Awartani’s installation occupies the entirety of the pavilion’s floor, simulating an imagined archaeological site composed of intricate mosaics. The piece references 23 historically significant locations across the Middle East, including sites in Syria, Lebanon, and Palestine. These sites hold deep cultural and material importance and are recognized by organizations such as UNESCO, the World Monuments Fund, and the ALIPH Foundation for their efforts to preserve threatened legacies. By weaving shared motifs and traditions spanning roughly three millennia, the work highlights the interconnectedness of regional histories.

Drawing from classical Arabic poetry for its title and Awartani’s background in geometric art, the installation underscores the common cultural threads underpinning diverse communities. “Mosaics arose in Mesopotamia and were adopted across cultures over centuries, including in Venice,” Awartani noted, emphasizing the longstanding cultural exchanges that defy simplistic borders.

The installation is the product of a collaborative effort involving 32 artisans working in a studio near Riyadh. Four different types of clay—sourced from across Saudi Arabia—were used to create more than 29,000 handmade bricks, which were sun-baked. The process demanded over 30,000 labor hours, underscoring the craftsmanship and dedication invested in the project.

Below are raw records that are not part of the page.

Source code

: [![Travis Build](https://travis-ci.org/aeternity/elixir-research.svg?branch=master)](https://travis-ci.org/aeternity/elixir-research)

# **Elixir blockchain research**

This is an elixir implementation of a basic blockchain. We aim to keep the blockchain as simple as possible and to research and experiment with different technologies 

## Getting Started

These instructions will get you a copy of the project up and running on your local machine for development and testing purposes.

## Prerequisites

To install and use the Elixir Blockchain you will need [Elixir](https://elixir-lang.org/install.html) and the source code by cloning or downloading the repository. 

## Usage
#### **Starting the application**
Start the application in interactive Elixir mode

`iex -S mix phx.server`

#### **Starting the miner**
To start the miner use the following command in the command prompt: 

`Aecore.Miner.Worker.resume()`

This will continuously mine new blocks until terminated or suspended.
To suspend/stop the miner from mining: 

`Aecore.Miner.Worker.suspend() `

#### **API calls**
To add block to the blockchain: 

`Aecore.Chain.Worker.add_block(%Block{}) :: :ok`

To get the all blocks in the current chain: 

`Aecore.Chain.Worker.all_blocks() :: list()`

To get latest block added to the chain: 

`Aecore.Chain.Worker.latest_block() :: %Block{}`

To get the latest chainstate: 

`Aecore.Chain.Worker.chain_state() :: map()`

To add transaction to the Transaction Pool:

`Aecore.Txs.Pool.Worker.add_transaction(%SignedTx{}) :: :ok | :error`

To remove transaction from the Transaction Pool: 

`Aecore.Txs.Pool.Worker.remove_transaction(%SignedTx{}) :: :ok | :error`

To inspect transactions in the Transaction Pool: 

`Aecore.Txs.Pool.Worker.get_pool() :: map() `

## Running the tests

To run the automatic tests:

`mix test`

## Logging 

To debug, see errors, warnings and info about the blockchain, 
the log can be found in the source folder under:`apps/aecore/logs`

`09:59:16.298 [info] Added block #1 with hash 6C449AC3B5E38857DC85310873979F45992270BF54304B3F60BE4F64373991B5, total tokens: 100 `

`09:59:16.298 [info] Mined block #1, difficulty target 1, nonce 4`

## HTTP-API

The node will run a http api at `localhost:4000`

Central to the work is a meditation on the widespread destruction of cultural heritage sites occurring in real time across the Arab world. Awartani characterized the project as a response to ongoing loss that deeply affects communities regardless of national boundaries. “We don’t want to ignore what’s happening. I can’t,” she said, underscoring the urgency of raising awareness through art.

Curator Antonia Carver described the project’s persistence and growing relevance amid recent years marked by conflict and crisis. She highlighted that recent pro-Palestinian protests at the biennale have amplified engagement with the pavilion’s themes, with audiences responding to its emotional and reflective qualities. Carver praised the collaborative process behind the work’s creation, which blended painstaking research with emotional resonance centered on mourning the disappearance of cultural legacies.

Assistant curator Hafsa Alkhudairi spoke to the powerful emotional impact the installation seeks to evoke, describing it as a space of "devastation" and "immense sadness" for sites that are disappearing irretrievably. Yet she emphasized that the work ultimately aims to inspire hope and a determination to preserve heritage for future generations.

Visitors frequently react to the installation with a sense of awe and reflection, often lowering their voices to contemplate the space’s meditative atmosphere. Carver noted that the deliberate design fosters an experience of pause and contemplation that resonates with diverse audiences.

Awartani stressed that the stones depicted in the mosaics are “not merely stones,” but vessels carrying collective stories and identities across generations. Through this exhibition, she hopes to draw urgent attention to the need for preserving cultural heritage as a shared, human inheritance in an era of ongoing destruction.